My sanity suddenly feels questionable. The baby wails. The dog barks. I stab the spatula into the pan with too much force and it breaks off. I start sobbing. Unable to speak, I sprint out of the kitchen and shut the bedroom door behind me, allowing myself thirty seconds to cry before returning to perform in the show’s grand finale. 

It’s too easy for me to share this story. Other mothers instantly connect. We unite in our woeful tales of misery. It’s so hard. I’m failing at working and being a mother. I’m pathetic. I haven’t showered in days. I can’t remember the last time I drank my coffee hot. 

It’s too easy to live inside this narrative of failure, to masquerade as honest and vulnerable when in reality we may be playing at a false humility. We often set aside the truth that we live daily in the hard-won victory of Christ and can have abundant life now

Throughout the gospels, we catch glimpses of a day-in-the-life of Jesus.[1] Barely time to eat, barraged by demands and needs, literally feeding 5,000 people. He gets up before the sun to pray, tries to slip away to a quiet place, and is met by hordes of people. 

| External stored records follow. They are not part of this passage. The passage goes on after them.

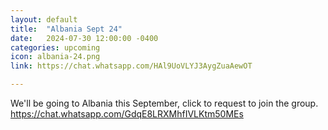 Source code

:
 ```yaml
---
layout: default
title:  "Albania Sept 24"
date:   2024-07-30 12:00:00 -0400
categories: upcoming
icon: albania-24.png
link: https://chat.whatsapp.com/HAl9UoVLYJ3AygZuaAewOT

---
```

We'll be going to Albania this September, click to request to join the group.
https://chat.whatsapp.com/GdqE8LRXMhfIVLKtm50MEs
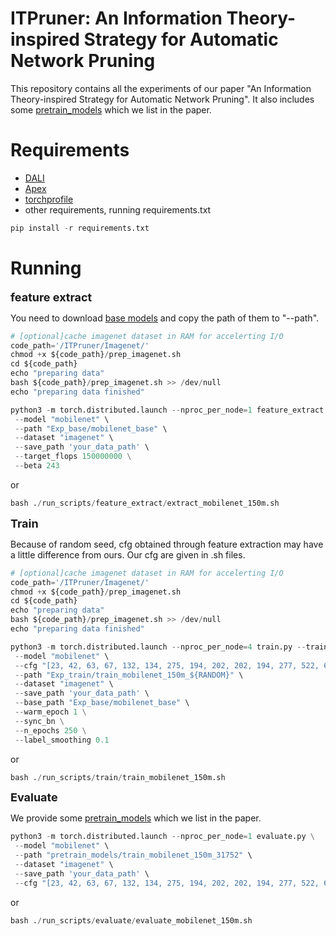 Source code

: # ITPruner: An Information Theory-inspired Strategy for Automatic Network Pruning

This repository contains all the experiments of our paper "An Information Theory-inspired Strategy for Automatic Network Pruning". It also includes some [pretrain_models](https://drive.google.com/drive/folders/12B741haMD8qGV6x2UMe0yjnIYOTuIokU?usp=sharing) which we list in the paper.

# Requirements

* [DALI](https://github.com/NVIDIA/DALI)
* [Apex](https://github.com/NVIDIA/apex)
* [torchprofile](https://github.com/zhijian-liu/torchprofile)
* other requirements, running requirements.txt

```python
pip install -r requirements.txt
```



# Running

<font size=4>**feature extract**</font>

You need to download [base models](https://drive.google.com/drive/folders/1jAXw4pEFmaw6fSgqNGRhhvtsM-ZUhZsr?usp=sharing) and copy the path of them to "--path".

```python
# [optional]cache imagenet dataset in RAM for accelerting I/O
code_path='/ITPruner/Imagenet/'
chmod +x ${code_path}/prep_imagenet.sh
cd ${code_path}
echo "preparing data"
bash ${code_path}/prep_imagenet.sh >> /dev/null
echo "preparing data finished"

python3 -m torch.distributed.launch --nproc_per_node=1 feature_extract.py \
 --model "mobilenet" \
 --path "Exp_base/mobilenet_base" \
 --dataset "imagenet" \
 --save_path 'your_data_path' \ 
 --target_flops 150000000 \
 --beta 243
```

or 

```python
bash ./run_scripts/feature_extract/extract_mobilenet_150m.sh
```



<font size=4>**Train**</font>

Because of random seed, cfg obtained through feature extraction may have a little difference from ours. Our cfg are given in .sh files.

```python
# [optional]cache imagenet dataset in RAM for accelerting I/O
code_path='/ITPruner/Imagenet/'
chmod +x ${code_path}/prep_imagenet.sh
cd ${code_path}
echo "preparing data"
bash ${code_path}/prep_imagenet.sh >> /dev/null
echo "preparing data finished"

python3 -m torch.distributed.launch --nproc_per_node=4 train.py --train \
 --model "mobilenet" \
 --cfg "[23, 42, 63, 67, 132, 134, 275, 194, 202, 202, 194, 277, 522, 687]" \
 --path "Exp_train/train_mobilenet_150m_${RANDOM}" \
 --dataset "imagenet" \
 --save_path 'your_data_path' \
 --base_path "Exp_base/mobilenet_base" \
 --warm_epoch 1 \
 --sync_bn \
 --n_epochs 250 \
 --label_smoothing 0.1
```

or

```python
bash ./run_scripts/train/train_mobilenet_150m.sh
```



<font size=4>**Evaluate**</font>

We provide some [pretrain_models](https://drive.google.com/drive/folders/12B741haMD8qGV6x2UMe0yjnIYOTuIokU?usp=sharing) which we list in the paper.

```python
python3 -m torch.distributed.launch --nproc_per_node=1 evaluate.py \
 --model "mobilenet" \
 --path "pretrain_models/train_mobilenet_150m_31752" \
 --dataset "imagenet" \
 --save_path 'your_data_path' \
 --cfg "[23, 42, 63, 67, 132, 134, 275, 194, 202, 202, 194, 277, 522, 687]"
```

or

```python
bash ./run_scripts/evaluate/evaluate_mobilenet_150m.sh
```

His response? Jesus didn’t scream, “I can’t think around you people!” and slam the bathroom door to hide with his phone. He felt compassion for them.[2] Over and over—compassion. Within the limits of human capacity and in accordance with his Father’s will, Christ selflessly met the needs of others. 

His ministry was marked by exhaustion, constant commotion, and underappreciation, yet he told his followers, “Peace I leave with you; my peace I give to you. Not as the world gives do I give to you. Let not your hearts be troubled, neither let them be afraid” (John 14:27). Christ’s peace gives us steady faith and settled contentment in him even in the middle of life’s demands.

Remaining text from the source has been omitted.